Die Verbindung von sozialen Medien und Automatisierung war eine unausweichliche Entwicklung. Die schiere Menge an Beiträgen im Verhältnis zur begrenzten täglichen Interaktionszeit zwang Social-Media-Nutzer, Wege zu finden, aktiv zu bleiben und gleichzeitig Zeit zu sparen. Viele setzten Bots ein, um die zeitnahe Veröffentlichung von Beiträgen zu erleichtern. Social-Media-Beiträge können automatisch veröffentlicht, anderen Nutzern gefolgt und entfolgt, Direktnachrichten versendet, Beiträge anderer Nutzer geteilt oder repostet werden und vieles mehr.
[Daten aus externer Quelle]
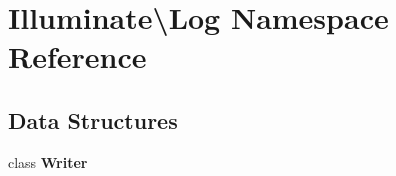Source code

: \section{Illuminate\textbackslash{}Log Namespace Reference}
\label{namespace_illuminate_1_1_log}
\subsection*{Data Structures}
\begin{DoxyCompactItemize}
\item 
class {\bf Writer}
\end{DoxyCompactItemize}
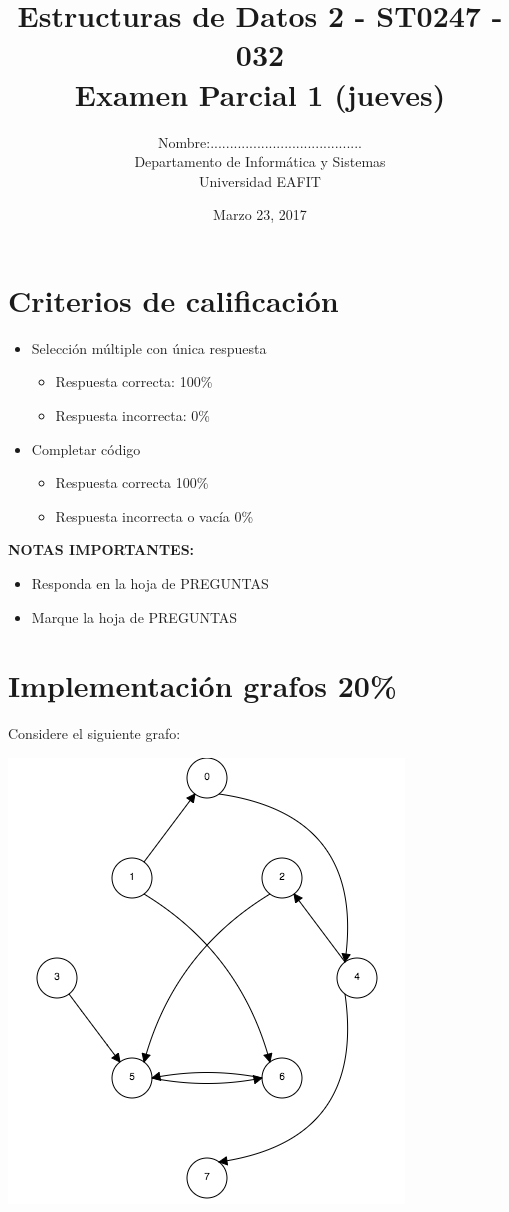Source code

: \documentclass[twocolumn]{article}
\author{
Nombre:....................................... \\
    Departamento de Informática y Sistemas \\
    Universidad EAFIT \\
}
\title{
    Estructuras de Datos 2 - ST0247 - 032 \\
    Examen Parcial 1 (jueves)
}
\date{
    Marzo 23, 2017
}
\begin{document}
\vspace{-5cm}
\maketitle


\section*{Criterios de calificación}

\begin{itemize}
\item Selección múltiple con única respuesta
\begin{itemize}
\item Respuesta correcta: 100\%
\item Respuesta incorrecta: 0\%
\end{itemize}

\item Completar código
\begin{itemize}
\item Respuesta correcta 100\%
\item Respuesta incorrecta o vacía 0\%
\end{itemize}
\end{itemize}

\vspace{1cm}

\textbf{NOTAS IMPORTANTES:}
\begin{itemize}
	\item Responda en la hoja de PREGUNTAS
	\item Marque la hoja de PREGUNTAS
\end{itemize}


\section{Implementación grafos 20\%}
Considere el siguiente grafo:

\begin{center}
\includegraphics[scale=0.5]{grafin2.png}
\end{center}
\end{document}
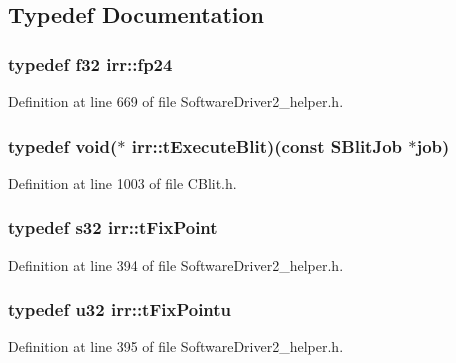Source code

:\subsection{Typedef Documentation}
\hypertarget{namespaceirr_aebc1099fc704ff027ddbc3cc7231d9c2}{
\subsubsection[{fp24}]{\setlength{\rightskip}{0pt plus 5cm}typedef f32 {\bf irr\-::fp24}}}\label{namespaceirr_aebc1099fc704ff027ddbc3cc7231d9c2}


Definition at line 669 of file Software\-Driver2\-\_\-helper.\-h.

\hypertarget{namespaceirr_a0884da614eab7ae475c55550c2f97bd0}{
\subsubsection[{t\-Execute\-Blit}]{\setlength{\rightskip}{0pt plus 5cm}typedef {\bf void}($\ast$ irr\-::t\-Execute\-Blit)(const {\bf S\-Blit\-Job} $\ast$job)}}\label{namespaceirr_a0884da614eab7ae475c55550c2f97bd0}


Definition at line 1003 of file C\-Blit.\-h.

\hypertarget{namespaceirr_a705cfbd95ac6f0e531f1b341af6fae39}{
\subsubsection[{t\-Fix\-Point}]{\setlength{\rightskip}{0pt plus 5cm}typedef s32 {\bf irr\-::t\-Fix\-Point}}}\label{namespaceirr_a705cfbd95ac6f0e531f1b341af6fae39}


Definition at line 394 of file Software\-Driver2\-\_\-helper.\-h.

\hypertarget{namespaceirr_abd8e4c96433c2eecb4b48987f9cd7859}{
\subsubsection[{t\-Fix\-Pointu}]{\setlength{\rightskip}{0pt plus 5cm}typedef u32 {\bf irr\-::t\-Fix\-Pointu}}}\label{namespaceirr_abd8e4c96433c2eecb4b48987f9cd7859}


Definition at line 395 of file Software\-Driver2\-\_\-helper.\-h.

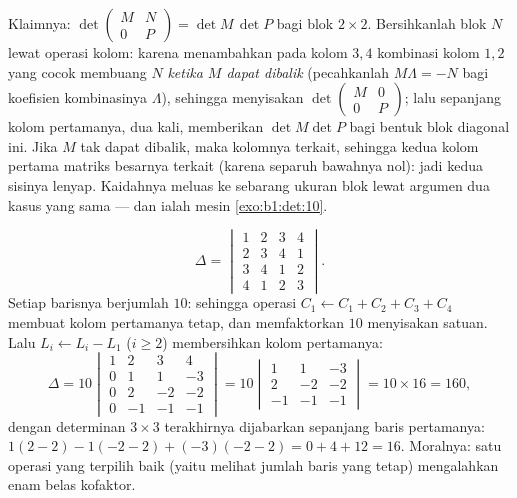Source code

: \begin{example}
\label{ex:b1:det:blocktriangular}
Klaimnya: $\det\begin{pmatrix} M & N\\ 0 & P\end{pmatrix} = \det
M\,\det P$ bagi blok $2\times2$. Bersihkanlah blok $N$ lewat operasi
kolom: karena menambahkan pada kolom $3, 4$ kombinasi kolom
$1, 2$ yang cocok membuang $N$ \emph{ketika $M$ dapat dibalik} (pecahkanlah
$M\Lambda = -N$ bagi koefisien kombinasinya $\Lambda$),
sehingga menyisakan $\det\begin{pmatrix} M & 0\\ 0 & P\end{pmatrix}$; lalu
 sepanjang kolom pertamanya, dua kali, memberikan $\det
M\det P$ bagi bentuk blok diagonal ini. Jika $M$ tak
dapat dibalik, maka kolomnya terkait, sehingga kedua kolom pertama
matriks besarnya terkait (karena separuh bawahnya nol): jadi kedua
sisinya lenyap. Kaidahnya meluas ke sebarang ukuran blok lewat argumen
dua kasus yang sama --- dan ialah mesin
\cref{exo:b1:det:10}.
\end{example}

\begin{example}
\label{ex:b1:det:fourbyfour}
\[
\Delta = \begin{vmatrix}
1 & 2 & 3 & 4\\
2 & 3 & 4 & 1\\
3 & 4 & 1 & 2\\
4 & 1 & 2 & 3
\end{vmatrix}.
\]
Setiap barisnya berjumlah $10$: sehingga operasi $C_1 \leftarrow C_1 + C_2 +
C_3 + C_4$ membuat kolom pertamanya tetap, dan memfaktorkan $10$
menyisakan satuan. Lalu $L_i \leftarrow L_i - L_1$ ($i \geq 2$) membersihkan
kolom pertamanya:
\[
\Delta = 10\begin{vmatrix}
1 & 2 & 3 & 4\\
0 & 1 & 1 & -3\\
0 & 2 & -2 & -2\\
0 & -1 & -1 & -1
\end{vmatrix}
= 10\begin{vmatrix}
1 & 1 & -3\\
2 & -2 & -2\\
-1 & -1 & -1
\end{vmatrix}
= 10 \times 16 = 160,
\]
dengan determinan $3\times3$ terakhirnya dijabarkan sepanjang baris pertamanya:
$1(2 - 2) - 1(-2 - 2) + (-3)(-2 - 2) = 0 + 4 + 12 = 16$. Moralnya:
satu operasi yang terpilih baik (yaitu melihat jumlah baris yang tetap) mengalahkan
enam belas kofaktor.
\end{example}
Je nach Plattform weisen diese Systeme jedoch aufgrund mangelnder Raffinesse noch Defizite auf. Insbesondere Twitter-Bots haben sich als wirksames Gegengewicht für eine hilfreiche Automatisierung erwiesen. Hier sind einige Twitter-Bots, die ihre Fähigkeiten zum Wohle der Nutzer einsetzen, um die authentische Berichterstattung effizienter zu gestalten.
Quakebot
Der Reporter der Los Angeles Times, Ken Schwencke, verstand die Bedeutung von effizienter Arbeitszeit für die Redaktion, als er diesen Bot entwickelte. Vor dessen Einführung berichteten Journalisten über jedes einzelne Erdbeben in Kalifornien, unabhängig von Stärke und Auswirkungen. Quakebot greift auf die Daten des US Geological Survey zu und meldet nur Erdbeben ab einer bestimmten Stärke. Der Bot verfasst, veröffentlicht und twittert automatisch einen Kurzbericht über das Beben, den Journalisten anschließend weiterverfolgen können.Bearbeitung von TheGrayLady
Stellen Sie sich vor, Sie könnten eine Nachricht in ihrer Entstehung live mitverfolgen – inklusive Originaltext, Löschungen, Aktualisierungen und anderen Änderungen. Das sorgt für maximale Transparenz. Dieser Bot ermöglicht es Nutzern, die Änderungen auf der Homepage der New York Times zu verfolgen, indem er Text- und Korrekturänderungen erfasst und hervorhebt.Nicht Yorker
In Anlehnung an den Namen des „New Yorker“ versieht dieser Bot die Cartoons der Zeitschrift mit humorvollen Bildunterschriften. Entwickelt vom Datenanalysten Shaun McAvinney, hat der Bot zwar nur eine kleine Anhängerschaft, sammelt aber Pluspunkte, indem er in einem oft recht ernsten Bereich für Humor sorgt.Real Press Sec.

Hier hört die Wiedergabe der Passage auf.